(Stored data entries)
----
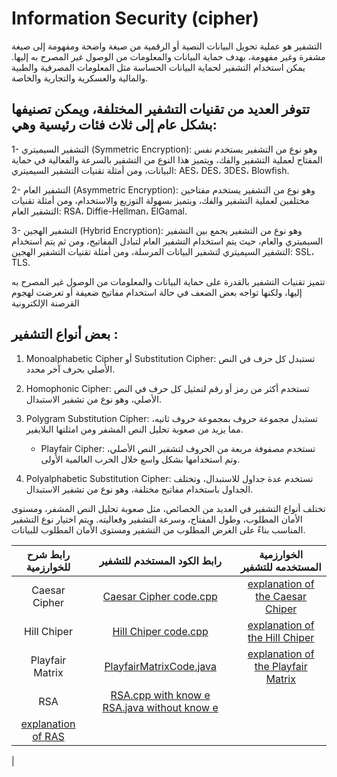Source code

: # Information Security (cipher)

التشفير هو عملية تحويل البيانات النصية أو الرقمية من صيغة واضحة ومفهومة إلى صيغة مشفرة وغير مفهومة، بهدف حماية البيانات والمعلومات من الوصول غير المصرح به إليها.
يمكن استخدام التشفير لحماية البيانات الحساسة مثل المعلومات المصرفية والطبية والمالية والعسكرية والتجارية والخاصة.

## تتوفر العديد من تقنيات التشفير المختلفة، ويمكن تصنيفها بشكل عام إلى ثلاث فئات رئيسية وهي:

1- التشفير السيميتري (Symmetric Encryption): وهو نوع من التشفير يستخدم نفس المفتاح لعملية التشفير والفك، ويتميز هذا النوع من التشفير بالسرعة والفعالية في حماية البيانات، ومن أمثلة تقنيات التشفير السيميتري: AES، DES، 3DES، Blowfish.

2- التشفير العام (Asymmetric Encryption): وهو نوع من التشفير يستخدم مفتاحين مختلفين لعملية التشفير والفك، ويتميز بسهولة التوزيع والاستخدام، ومن أمثلة تقنيات التشفير العام: RSA، Diffie-Hellman، ElGamal.

3- التشفير الهجين (Hybrid Encryption): وهو نوع من التشفير يجمع بين التشفير السيميتري والعام، حيث يتم استخدام التشفير العام لتبادل المفاتيح، ومن ثم يتم استخدام التشفير السيميتري لتشفير البيانات المرسلة، ومن أمثلة تقنيات التشفير الهجين: SSL، TLS.

تتميز تقنيات التشفير بالقدرة على حماية البيانات والمعلومات من الوصول غير المصرح به إليها، ولكنها تواجه بعض الضعف في حالة استخدام مفاتيح ضعيفة أو تعرضت لهجوم القرصنة الإلكترونية

## بعض أنواع التشفير :

1. Monoalphabetic Cipher أو Substitution Cipher: تستبدل كل حرف في النص الأصلي بحرف آخر محدد.

2. Homophonic Cipher: تستخدم أكثر من رمز أو رقم لتمثيل كل حرف في النص الأصلي، وهو نوع من تشفير الاستبدال.

3. Polygram Substitution Cipher: تستبدل مجموعة حروف بمجموعة حروف ثانيه، مما يزيد من صعوبة تحليل النص المشفر ومن امثلتها البلايفير.
     - Playfair Cipher: تستخدم مصفوفة مربعة من الحروف لتشفير النص الأصلي، وتم استخدامها بشكل واسع خلال الحرب العالمية الأولى.

4. Polyalphabetic Substitution Cipher: تستخدم عدة جداول للاستبدال، وتختلف الجداول باستخدام مفاتيح مختلفة، وهو نوع من تشفير الاستبدال.

تختلف أنواع التشفير في العديد من الخصائص، مثل صعوبة تحليل النص المشفر، ومستوى الأمان المطلوب، وطول المفتاح، وسرعة التشفير وفعاليته. ويتم اختيار نوع التشفير المناسب بناءً على الغرض المطلوب من التشفير ومستوى الأمان المطلوب للبيانات.

|          رابط شرح للخوارزمية          |                  رابط الكود المستخدم للتشفير                |        الخوارزمية المستخدمه للتشفير      	 		|				
|:-------------------------:|:-------------------------:|:-------------------------:|
|        Caesar Cipher   	  | [Caesar Cipher code.cpp](https://github.com/FatimaALzahrani/InformationSecurity-cipher/blob/main/Caesar%20Cipher/Caesar%20Cipher%20code.cpp)   | [explanation of the Caesar Chiper](https://github.com/FatimaALzahrani/InformationSecurity-cipher/blob/main/Caesar%20Cipher/README.md)                     				 		|
|        Hill Chiper 	  | [Hill Chiper code.cpp](https://github.com/FatimaALzahrani/InformationSecurity-cipher/blob/main/Hill%20Chiper/Hill%20Chiper%20code.cpp)   | [explanation of the Hill Chiper](https://github.com/FatimaALzahrani/InformationSecurity-cipher/blob/main/Hill%20Chiper/README.md)                     				 		|
|        Playfair Matrix   	  | [PlayfairMatrixCode.java](https://github.com/FatimaALzahrani/InformationSecurity-cipher/blob/main/Playfair%20Matrix/PlayfairMatrixCode.java)   | [explanation of the Playfair Matrix](https://github.com/FatimaALzahrani/InformationSecurity-cipher/blob/main/Playfair%20Matrix/README.md)                     				 		|
|        RSA   	  | [RSA.cpp with know e](https://github.com/FatimaALzahrani/InformationSecurity-cipher/blob/main/RSA/RSA1.cpp)   [RSA.java without know e](https://github.com/FatimaALzahrani/InformationSecurity-cipher/blob/main/RSA/RSA2.java)  
| [explanation of RAS](https://github.com/FatimaALzahrani/InformationSecurity-cipher/blob/main/RSA/README.md)      
|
----
Description of the task >> Each record above is to be copied exactly. Drop the pictures.

Answer to this exercise >>
Source code

: # Information Security (cipher)

التشفير هو عملية تحويل البيانات النصية أو الرقمية من صيغة واضحة ومفهومة إلى صيغة مشفرة وغير مفهومة، بهدف حماية البيانات والمعلومات من الوصول غير المصرح به إليها.
يمكن استخدام التشفير لحماية البيانات الحساسة مثل المعلومات المصرفية والطبية والمالية والعسكرية والتجارية والخاصة.

## تتوفر العديد من تقنيات التشفير المختلفة، ويمكن تصنيفها بشكل عام إلى ثلاث فئات رئيسية وهي:

1- التشفير السيميتري (Symmetric Encryption): وهو نوع من التشفير يستخدم نفس المفتاح لعملية التشفير والفك، ويتميز هذا النوع من التشفير بالسرعة والفعالية في حماية البيانات، ومن أمثلة تقنيات التشفير السيميتري: AES، DES، 3DES، Blowfish.

2- التشفير العام (Asymmetric Encryption): وهو نوع من التشفير يستخدم مفتاحين مختلفين لعملية التشفير والفك، ويتميز بسهولة التوزيع والاستخدام، ومن أمثلة تقنيات التشفير العام: RSA، Diffie-Hellman، ElGamal.

3- التشفير الهجين (Hybrid Encryption): وهو نوع من التشفير يجمع بين التشفير السيميتري والعام، حيث يتم استخدام التشفير العام لتبادل المفاتيح، ومن ثم يتم استخدام التشفير السيميتري لتشفير البيانات المرسلة، ومن أمثلة تقنيات التشفير الهجين: SSL، TLS.

تتميز تقنيات التشفير بالقدرة على حماية البيانات والمعلومات من الوصول غير المصرح به إليها، ولكنها تواجه بعض الضعف في حالة استخدام مفاتيح ضعيفة أو تعرضت لهجوم القرصنة الإلكترونية

## بعض أنواع التشفير :

1. Monoalphabetic Cipher أو Substitution Cipher: تستبدل كل حرف في النص الأصلي بحرف آخر محدد.

2. Homophonic Cipher: تستخدم أكثر من رمز أو رقم لتمثيل كل حرف في النص الأصلي، وهو نوع من تشفير الاستبدال.

3. Polygram Substitution Cipher: تستبدل مجموعة حروف بمجموعة حروف ثانيه، مما يزيد من صعوبة تحليل النص المشفر ومن امثلتها البلايفير.
     - Playfair Cipher: تستخدم مصفوفة مربعة من الحروف لتشفير النص الأصلي، وتم استخدامها بشكل واسع خلال الحرب العالمية الأولى.

4. Polyalphabetic Substitution Cipher: تستخدم عدة جداول للاستبدال، وتختلف الجداول باستخدام مفاتيح مختلفة، وهو نوع من تشفير الاستبدال.

تختلف أنواع التشفير في العديد من الخصائص، مثل صعوبة تحليل النص المشفر، ومستوى الأمان المطلوب، وطول المفتاح، وسرعة التشفير وفعاليته. ويتم اختيار نوع التشفير المناسب بناءً على الغرض المطلوب من التشفير ومستوى الأمان المطلوب للبيانات.

|          رابط شرح للخوارزمية          |                  رابط الكود المستخدم للتشفير                |        الخوارزمية المستخدمه للتشفير      	 		|				
|:-------------------------:|:-------------------------:|:-------------------------:|
|        Caesar Cipher   	  | [Caesar Cipher code.cpp](https://github.com/FatimaALzahrani/InformationSecurity-cipher/blob/main/Caesar%20Cipher/Caesar%20Cipher%20code.cpp)   | [explanation of the Caesar Chiper](https://github.com/FatimaALzahrani/InformationSecurity-cipher/blob/main/Caesar%20Cipher/README.md)                     				 		|
|        Hill Chiper 	  | [Hill Chiper code.cpp](https://github.com/FatimaALzahrani/InformationSecurity-cipher/blob/main/Hill%20Chiper/Hill%20Chiper%20code.cpp)   | [explanation of the Hill Chiper](https://github.com/FatimaALzahrani/InformationSecurity-cipher/blob/main/Hill%20Chiper/README.md)                     				 		|
|        Playfair Matrix   	  | [PlayfairMatrixCode.java](https://github.com/FatimaALzahrani/InformationSecurity-cipher/blob/main/Playfair%20Matrix/PlayfairMatrixCode.java)   | [explanation of the Playfair Matrix](https://github.com/FatimaALzahrani/InformationSecurity-cipher/blob/main/Playfair%20Matrix/README.md)                     				 		|
|        RSA   	  | [RSA.cpp with know e](https://github.com/FatimaALzahrani/InformationSecurity-cipher/blob/main/RSA/RSA1.cpp)   [RSA.java without know e](https://github.com/FatimaALzahrani/InformationSecurity-cipher/blob/main/RSA/RSA2.java)  
| [explanation of RAS](https://github.com/FatimaALzahrani/InformationSecurity-cipher/blob/main/RSA/README.md)      
|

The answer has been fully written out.